Pictures stay out; everything else in the records below is copied exactly.

▶ MATERIAL PROVIDED:
__________________________________________________
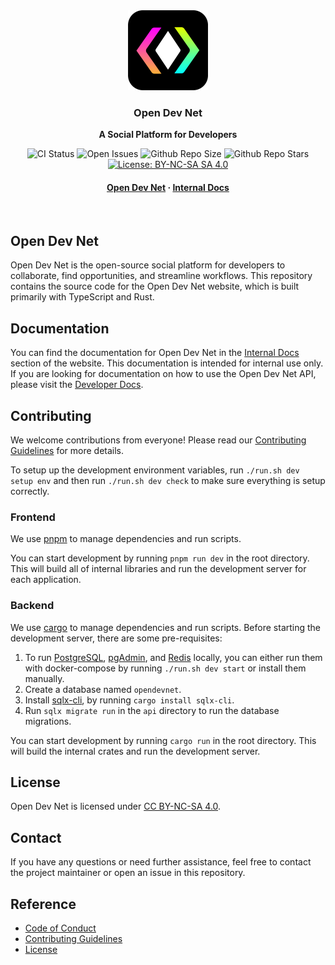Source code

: <div align="center">
  <img alt="Logo" height="128" width="128" src=".github/assets/logo.png"/>
</div>

<h3 align="center">Open Dev Net</h3>

<p align="center">
  <b>A Social Platform for Developers</b>
</p>

<div align="center">

![CI Status](https://github.com/odnlabs/opendevnet/actions/workflows/ci.yaml/badge.svg) ![Open Issues](https://img.shields.io/github/issues/odnlabs/opendevnet) ![Github Repo Size](https://img.shields.io/github/repo-size/odnlabs/opendevnet) ![Github Repo Stars](https://img.shields.io/github/stars/odnlabs/opendevnet) [![License: BY-NC-SA SA 4.0](https://img.shields.io/badge/License-CC_BY--NC--SA_4.0-lightgrey.svg)](https://creativecommons.org/licenses/by-nc-sa/4.0/)

  <h4>
  <a href="https://opendevnet.com">Open Dev Net</a> · <a href="https://opendevnet.com/internal-docs">Internal Docs</a>
  </h4>
  
</div>

<br/>

## Open Dev Net

Open Dev Net is the open-source social platform for developers to collaborate, find opportunities, and streamline workflows. This repository contains the source code for the Open Dev Net website, which is built primarily with TypeScript and Rust.

## Documentation

You can find the documentation for Open Dev Net in the [Internal Docs](https://opendevnet.com/internal-docs/) section of the website. This documentation is intended for internal use only. If you are looking for documentation on how to use the Open Dev Net API, please visit the [Developer Docs](https://opendevnet.com/dev/docs).

## Contributing

We welcome contributions from everyone! Please read our [Contributing Guidelines](.github/CONTRIBUTING.md) for more details.

To setup up the development environment variables, run `./run.sh dev setup env` and then run `./run.sh dev check` to make sure everything is setup correctly.

### Frontend

We use [pnpm](https://pnpm.io/) to manage dependencies and run scripts.

You can start development by running `pnpm run dev` in the root directory. This will build all of internal libraries and run the development server for each application.

### Backend

We use [cargo](https://doc.rust-lang.org/cargo/) to manage dependencies and run scripts. Before starting the development server, there are some pre-requisites:

1. To run [PostgreSQL](https://www.postgresql.org/), [pgAdmin](https://www.pgadmin.org/), and [Redis](https://redis.io/) locally, you can either run them with docker-compose by running `./run.sh dev start` or install them manually.
2. Create a database named `opendevnet`.
3. Install [sqlx-cli](https://github.com/launchbadge/sqlx), by running `cargo install sqlx-cli`.
4. Run `sqlx migrate run` in the `api` directory to run the database migrations.

You can start development by running `cargo run` in the root directory. This will build the internal crates and run the development server.

## License

Open Dev Net is licensed under [CC BY-NC-SA 4.0](https://creativecommons.org/licenses/by-nc-sa/4.0/).

## Contact

If you have any questions or need further assistance, feel free to contact the project maintainer or open an issue in this repository.

## Reference

- [Code of Conduct](.github/CODE_OF_CONDUCT.md)
- [Contributing Guidelines](.github/CONTRIBUTING.md)
- [License](LICENSE)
__________________________________________________
▶ EXERCISE RESPONSE:
Source code

: <div align="center">
  <img alt="Logo" height="128" width="128" src=".github/assets/logo.png"/>
</div>

<h3 align="center">Open Dev Net</h3>

<p align="center">
  <b>A Social Platform for Developers</b>
</p>

<div align="center">

![CI Status](https://github.com/odnlabs/opendevnet/actions/workflows/ci.yaml/badge.svg) ![Open Issues](https://img.shields.io/github/issues/odnlabs/opendevnet) ![Github Repo Size](https://img.shields.io/github/repo-size/odnlabs/opendevnet) ![Github Repo Stars](https://img.shields.io/github/stars/odnlabs/opendevnet) [![License: BY-NC-SA SA 4.0](https://img.shields.io/badge/License-CC_BY--NC--SA_4.0-lightgrey.svg)](https://creativecommons.org/licenses/by-nc-sa/4.0/)

  <h4>
  <a href="https://opendevnet.com">Open Dev Net</a> · <a href="https://opendevnet.com/internal-docs">Internal Docs</a>
  </h4>
  
</div>

<br/>

## Open Dev Net

Open Dev Net is the open-source social platform for developers to collaborate, find opportunities, and streamline workflows. This repository contains the source code for the Open Dev Net website, which is built primarily with TypeScript and Rust.

## Documentation

You can find the documentation for Open Dev Net in the [Internal Docs](https://opendevnet.com/internal-docs/) section of the website. This documentation is intended for internal use only. If you are looking for documentation on how to use the Open Dev Net API, please visit the [Developer Docs](https://opendevnet.com/dev/docs).

## Contributing

We welcome contributions from everyone! Please read our [Contributing Guidelines](.github/CONTRIBUTING.md) for more details.

To setup up the development environment variables, run `./run.sh dev setup env` and then run `./run.sh dev check` to make sure everything is setup correctly.

### Frontend

We use [pnpm](https://pnpm.io/) to manage dependencies and run scripts.

You can start development by running `pnpm run dev` in the root directory. This will build all of internal libraries and run the development server for each application.

### Backend

We use [cargo](https://doc.rust-lang.org/cargo/) to manage dependencies and run scripts. Before starting the development server, there are some pre-requisites:

1. To run [PostgreSQL](https://www.postgresql.org/), [pgAdmin](https://www.pgadmin.org/), and [Redis](https://redis.io/) locally, you can either run them with docker-compose by running `./run.sh dev start` or install them manually.
2. Create a database named `opendevnet`.
3. Install [sqlx-cli](https://github.com/launchbadge/sqlx), by running `cargo install sqlx-cli`.
4. Run `sqlx migrate run` in the `api` directory to run the database migrations.

You can start development by running `cargo run` in the root directory. This will build the internal crates and run the development server.

## License

Open Dev Net is licensed under [CC BY-NC-SA 4.0](https://creativecommons.org/licenses/by-nc-sa/4.0/).

## Contact

If you have any questions or need further assistance, feel free to contact the project maintainer or open an issue in this repository.

## Reference

- [Code of Conduct](.github/CODE_OF_CONDUCT.md)
- [Contributing Guidelines](.github/CONTRIBUTING.md)
- [License](LICENSE)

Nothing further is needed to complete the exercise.